ABBYY Cup 3.0 is finished! Many thanks to everyone: participants, people who created and prepared problems and etc! The post about ABBYY Open Day will be later but now let's consider finals' solutions:
Claim: If the walk starts from tree i and ends at tree j, then we need to cut down all trees before i, all trees after j and all trees with negative esthetic appeal between i and j. In order to solve subproblem A1 we could use the claim for each pair of trees with equal aesthetic appeal and choose the maximum; the constraints allowed to do this either at O(n2) or O(n3). In order to solve subproblem A2 we could use the following claim: whichever is the number of trees with equal esthetic appeal, we are always better off if we consider only a pair of the leftmost and rightmost of such trees. Then the number of the pairs of trees considered is reduced from O(n2) to O(n). Then we may proceed with either taking partial sums or calculating a sum on the interval.

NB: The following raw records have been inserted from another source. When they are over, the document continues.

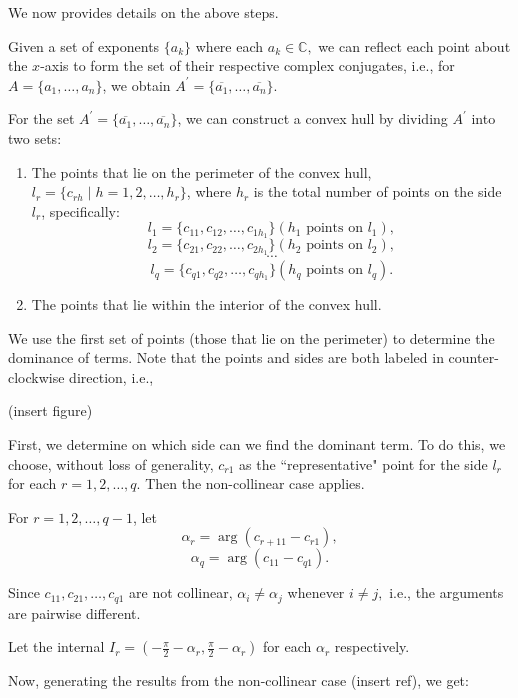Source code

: \documentclass[11pt,reqno,oneside,a4paper]{article}
\begin{document}
We now provides details on the above steps. 

Given a set of exponents $\{a_k\}$ where each $a_k \in \mathbb{C},$ we can reflect each point about the $x$-axis to form the set of their respective complex conjugates, i.e., for $A =\{a_1,\dots,a_n\}$, we obtain $A^\prime = \{\overline{a_1}, \dots, \overline{a_n}\}$. 

For the set $A^\prime = \{\overline{a_1}, \dots, \overline{a_n}\}$, we can construct a convex hull by dividing $A^\prime$ into two sets:

\begin{enumerate}
	\item The points that lie on the perimeter of the convex hull, $l_r = \{c_{rh}\mid h = 1,2,\dots, h_r\}$, where $h_r$ is the total number of points on the side $l_r$, specifically:
	$$l_1 = \{c_{1 1}, c_{1 2}, \dots, c_{1 h_1} \} (h_1 \text{ points on } l_1),$$
	$$l_2 = \{c_{2 1}, c_{2 2}, \dots, c_{2 h_1} \} (h_2 \text{ points on } l_2),$$
	$$\cdots$$
	$$l_q = \{c_{q 1}, c_{q 2}, \dots, c_{q h_1} \} (h_q \text{ points on } l_q).$$
	\item The points that lie within the interior of the convex hull. 
\end{enumerate}

\par We use the first set of points (those that lie on the perimeter) to determine the dominance of terms. Note that the points and sides are both labeled in counter-clockwise direction, i.e.,

(insert figure)

\par First, we determine on which side can we find the dominant term. To do this, we choose, without loss of generality, $c_{r 1}$ as the ``representative" point for the side $l_r$ for each $r=1,2,\dots,q$. Then the non-collinear case applies. 

\par For $r = 1,2,\dots,q-1$, let 
$$\alpha_r = \arg(c_{r+1 1} - c_{r 1}),$$
$$\alpha_q = \arg(c_{1 1} - c_{q 1}).$$

Since $c_{1 1}, c_{2 1}, \dots, c_{q 1}$ are not collinear, $\alpha_i \neq \alpha_j$ whenever $i\neq j,$ i.e., the arguments are pairwise different.  

Let the internal $I_r = \left(-\frac{\pi}{2} - \alpha_r, \frac{\pi}{2} - \alpha_r\right)$ for each $\alpha_r$ respectively. 

Now, generating the results from the non-collinear case (insert ref), we get:
\end{document}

In order to solve subproblem B1 we may emulate the behavior of Beavershave as it is described in the problem. In order to solve subproblem B2 it is sufficient to store a raised unity-flag for each terminal beaver, where terminal beaver is such beaver i who does not have a beaver i + 1 on his right (that is, if we make a query which includes beavers i and i + 1, then we would have to run Beavershave one more time). If we swap beavers i and j, then we have four possible positions at which the status of the flag may change: i - 1, i, j - 1, j. A response to a query is then the number of the terminal beavers in the interval which is a classical problem.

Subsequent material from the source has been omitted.